Closed romseg closed 3 years ago
Hello, yes! This functionality can be achieved using EDTA/util/ make_masked.pl
Please try it out and let me know if you have any question.
Best, Shujun
On Thu, Feb 25, 2021 at 3:22 AM romseg notifications@github.com wrote:
Dear author,
Is it possible to get softmasked genome instead of the hardmasked default? Sometimes softmasking is required or recommended as input by other annotator (other than Maker) or mapping programs. So it would be very useful to have this option. Please if this option is not currently available in Braker, I would appreciate to have your suggestions on how to convert the hardmasked file to softmasked. Thanks!
— You are receiving this because you are subscribed to this thread. Reply to this email directly, view it on GitHub https://github.com/oushujun/EDTA/issues/166, or unsubscribe https://github.com/notifications/unsubscribe-auth/ABNX4NDBR7NE5NEGU7QZTITTAVGYVANCNFSM4YFDKDBA .
The usage for 'make_masked.pl' is:
Usage: perl make_masked.pl -genome unmasked_genome.fa [options]

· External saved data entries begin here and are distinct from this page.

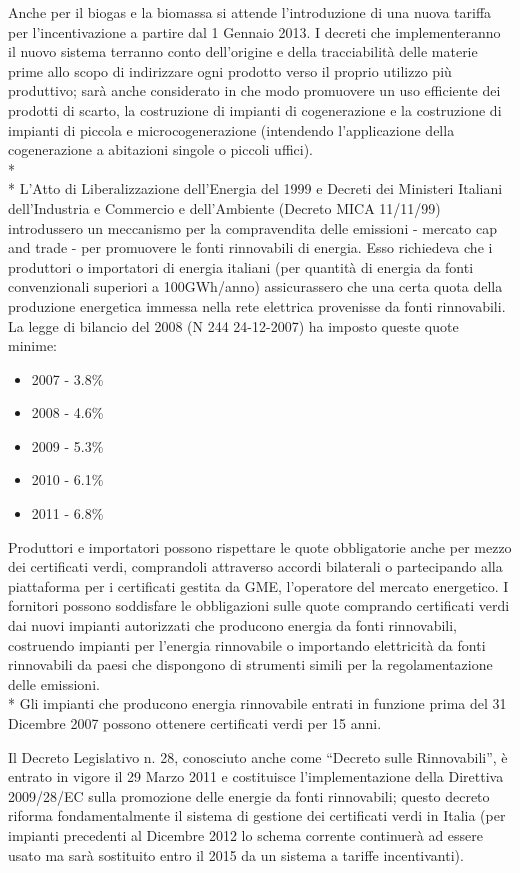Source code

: \documentclass[12pt,a4paper,openright,twoside]{report}
\begin{document}
Anche per il biogas e la biomassa si attende l'introduzione di una nuova tariffa per l'incentivazione a partire dal 1 Gennaio 2013. I decreti che implementeranno il nuovo sistema terranno conto dell'origine e della tracciabilità delle materie prime allo scopo di indirizzare ogni prodotto verso il proprio utilizzo più produttivo; sarà anche considerato in che modo promuovere un uso efficiente dei prodotti di scarto, la costruzione di impianti di cogenerazione e la costruzione di impianti di piccola e microcogenerazione (intendendo l'applicazione della cogenerazione a abitazioni singole o piccoli uffici).
\\*\\*
L'Atto di Liberalizzazione dell'Energia del 1999 e Decreti dei Ministeri Italiani dell'Industria e Commercio e dell'Ambiente (Decreto MICA 11/11/99) introdussero un meccanismo per la compravendita delle emissioni - mercato cap and trade - per promuovere le fonti rinnovabili di energia. Esso richiedeva che i produttori o importatori di energia italiani (per quantità di energia da fonti convenzionali superiori a 100GWh/anno) assicurassero che una certa quota della produzione energetica immessa nella rete elettrica provenisse da fonti rinnovabili. La legge di bilancio del 2008 (N 244 24-12-2007) ha imposto queste quote minime: 
\begin{itemize}
\item 2007 - 3.8\%
\item 2008 - 4.6\%
\item 2009 - 5.3\%
\item 2010 - 6.1\%
\item 2011 - 6.8\%
\end{itemize}
Produttori e importatori possono rispettare le quote obbligatorie anche per mezzo dei certificati verdi, comprandoli attraverso accordi bilaterali o partecipando alla piattaforma per i certificati gestita da GME, l'operatore del mercato energetico. I fornitori possono soddisfare le obbligazioni sulle quote comprando certificati verdi dai nuovi impianti autorizzati che producono energia da fonti rinnovabili, costruendo impianti per l'energia rinnovabile o importando elettricità da fonti rinnovabili da paesi che dispongono di strumenti simili per la regolamentazione delle emissioni.\\*
Gli impianti che producono energia rinnovabile entrati in funzione prima del 31 Dicembre 2007 possono ottenere certificati verdi per 15 anni.

Il Decreto Legislativo n. 28, conosciuto anche come ``Decreto sulle Rinnovabili'', è entrato in vigore il 29 Marzo 2011 e costituisce l'implementazione della Direttiva 2009/28/EC sulla promozione delle energie da fonti rinnovabili; questo decreto riforma fondamentalmente il sistema di gestione dei certificati verdi in Italia (per impianti precedenti al Dicembre 2012 lo schema corrente continuerà ad essere usato ma sarà sostituito entro il 2015 da un sistema a tariffe incentivanti).
\end{document}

-rmout [file] Required. The repeatmasker.out file
But I don't have the 'repeatmasker.out' file. Can I use the hardmasked EDTA output file 'genome.fa.new.masked' instead?
Thanks for your help!
You may find the rm out file in the anno folder.
Shujun
On Fri, Feb 26, 2021 at 2:00 PM romseg notifications@github.com wrote:
The usage for 'make_masked.pl' is:
Usage: perl make_masked.pl -genome unmasked_genome.fa [options] -rmout [file] Required. The repeatmasker.out file
But I don't have the 'repeatmasker.out' file. Can I use the hardmasked EDTA output file 'genome.fa.new.masked' instead?
Thanks for your help!
— You are receiving this because you commented.

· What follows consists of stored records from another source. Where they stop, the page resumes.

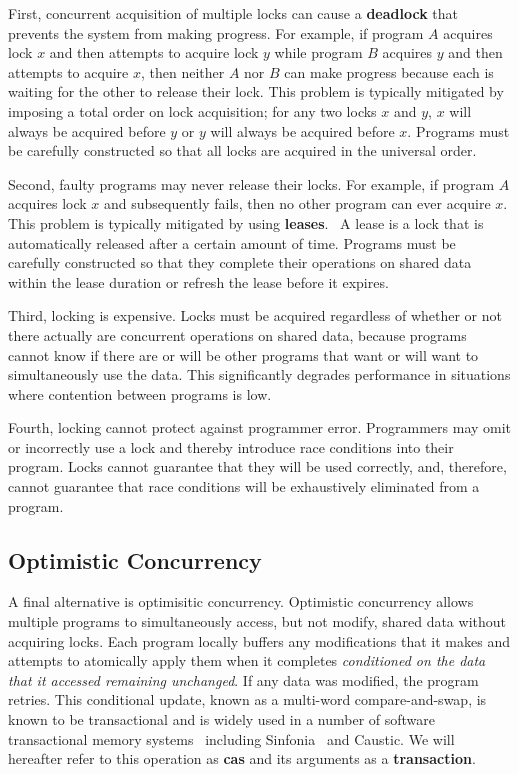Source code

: \documentclass[../main.tex]{subfiles}
\begin{document}
  First, concurrent acquisition of multiple locks can cause a \textbf{deadlock} that prevents the
  system from making progress. For example, if program $A$ acquires lock $x$ and then attempts to
  acquire lock $y$ while program $B$ acquires $y$ and then attempts to acquire $x$, then neither $A$
  nor $B$ can make progress because each is waiting for the other to release their lock. This
  problem is typically mitigated by imposing a total order on lock acquisition; for any two locks
  $x$ and $y$, $x$ will always be acquired before $y$ or $y$ will always be acquired before $x$.
  Programs must be carefully constructed so that all locks are acquired in the universal order.

  Second, faulty programs may never release their locks. For example, if program $A$ acquires lock
  $x$ and subsequently fails, then no other program can ever acquire $x$. This problem is typically
  mitigated by using \textbf{leases}.~\cite{leases} A lease is a lock that is automatically released
  after a certain amount of time. Programs must be carefully constructed so that they complete their
  operations on shared data within the lease duration or refresh the lease before it expires.

  Third, locking is expensive. Locks must be acquired regardless of whether or not there actually
  are concurrent operations on shared data, because programs cannot know if there are or will be
  other programs that want or will want to simultaneously use the data. This significantly degrades
  performance in situations where contention between programs is low.

  Fourth, locking cannot protect against programmer error. Programmers may omit or incorrectly use a
  lock and thereby introduce race conditions into their program. Locks cannot guarantee that they
  will be used correctly, and, therefore, cannot guarantee that race conditions will be exhaustively
  eliminated from a program.

  \subsection{Optimistic Concurrency}
  A final alternative is optimisitic concurrency. Optimistic concurrency allows multiple programs to
  simultaneously access, but not modify, shared data without acquiring locks. Each program locally
  buffers any modifications that it makes and attempts to atomically apply them when it completes
  \emph{conditioned on the data that it accessed remaining unchanged}. If any data was modified, the
  program retries. This conditional update, known as a multi-word compare-and-swap, is known to be
  transactional and is widely used in a number of software transactional memory systems~\cite{stm}
  including Sinfonia~\cite{sinfonia} and Caustic. We will hereafter refer to this operation as
  \textbf{cas} and its arguments as a \textbf{transaction}.
\end{document}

Reply to this email directly, view it on GitHub https://github.com/oushujun/EDTA/issues/166#issuecomment-786432092, or unsubscribe https://github.com/notifications/unsubscribe-auth/ABNX4NBJWZRUJ2KNOAGJCK3TA42HPANCNFSM4YFDKDBA .

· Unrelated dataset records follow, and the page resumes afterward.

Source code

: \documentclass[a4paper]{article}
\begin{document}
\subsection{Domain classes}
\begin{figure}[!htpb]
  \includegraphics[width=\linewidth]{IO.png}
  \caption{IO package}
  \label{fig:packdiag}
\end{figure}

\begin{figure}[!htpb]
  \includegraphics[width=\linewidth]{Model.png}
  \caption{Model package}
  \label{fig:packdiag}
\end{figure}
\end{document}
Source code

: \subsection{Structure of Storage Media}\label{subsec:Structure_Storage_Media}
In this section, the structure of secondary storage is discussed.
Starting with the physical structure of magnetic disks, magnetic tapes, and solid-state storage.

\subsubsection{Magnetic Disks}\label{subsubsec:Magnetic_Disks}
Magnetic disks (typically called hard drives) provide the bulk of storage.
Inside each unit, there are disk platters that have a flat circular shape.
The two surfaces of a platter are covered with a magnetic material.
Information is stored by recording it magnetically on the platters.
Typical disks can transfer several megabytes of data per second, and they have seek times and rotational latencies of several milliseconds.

Oh, I see. I believe it is this one 'genome.fa.mod.EDTA.RM.out'. I would give it a try. Thanks for your help! :)
Rom
Hi Shujun,
It did its job, but in addition to softmasking all sequences that was hardmasked in the original 'genome.fa.mod.MAKER.masked' (99Mbp), 'make_masked.pl' with 'genome.fa.mod.EDTA.RM.out' softmasked extra ~50Mbp (149Mbp). It softmasked extra short fragments and in many cases amplified the previously hardmasked fragments. I can't tell what these extra softmasked sequences are. I am wondering why the difference and which masking file version would be more useful for genome gene annotation (with Maker and/or Braker). At first glance the softmasked version generated with RM.out would seem more complete (149Mbp). Thanks!
Best, Rom
Hi Rom,
The MAKER.masked file was lightly (under) masked to avoid masking genic regions. Like you observed, short TEs won't be masked due to their close distance to genes. If you use this file to perform gene predictions, you will likely get some TEs in your results. Please check out the output section of the manual for more info.
Best, Shujun
On Wed, Mar 3, 2021 at 6:15 AM romseg notifications@github.com wrote:
Hi Shujun,
It did its job, but in addition to softmasking all sequences that was hardmasked in the original 'genome.fa.mod.MAKER.masked' (99Mbp), ' make_masked.pl' with 'genome.fa.mod.EDTA.RM.out' softmasked extra ~50Mbp (149Mbp). It softmasked extra short fragments and in many cases amplified the previously hardmasked fragments. I can't tell what these extra softmasked sequences are. I am wondering why the difference and which masking file version would be more useful for genome gene annotation (with Maker and/or Braker). At first glance the softmasked version generated with RM.out would seem more complete (149Mbp). Thanks!
Best, Rom
— You are receiving this because you commented.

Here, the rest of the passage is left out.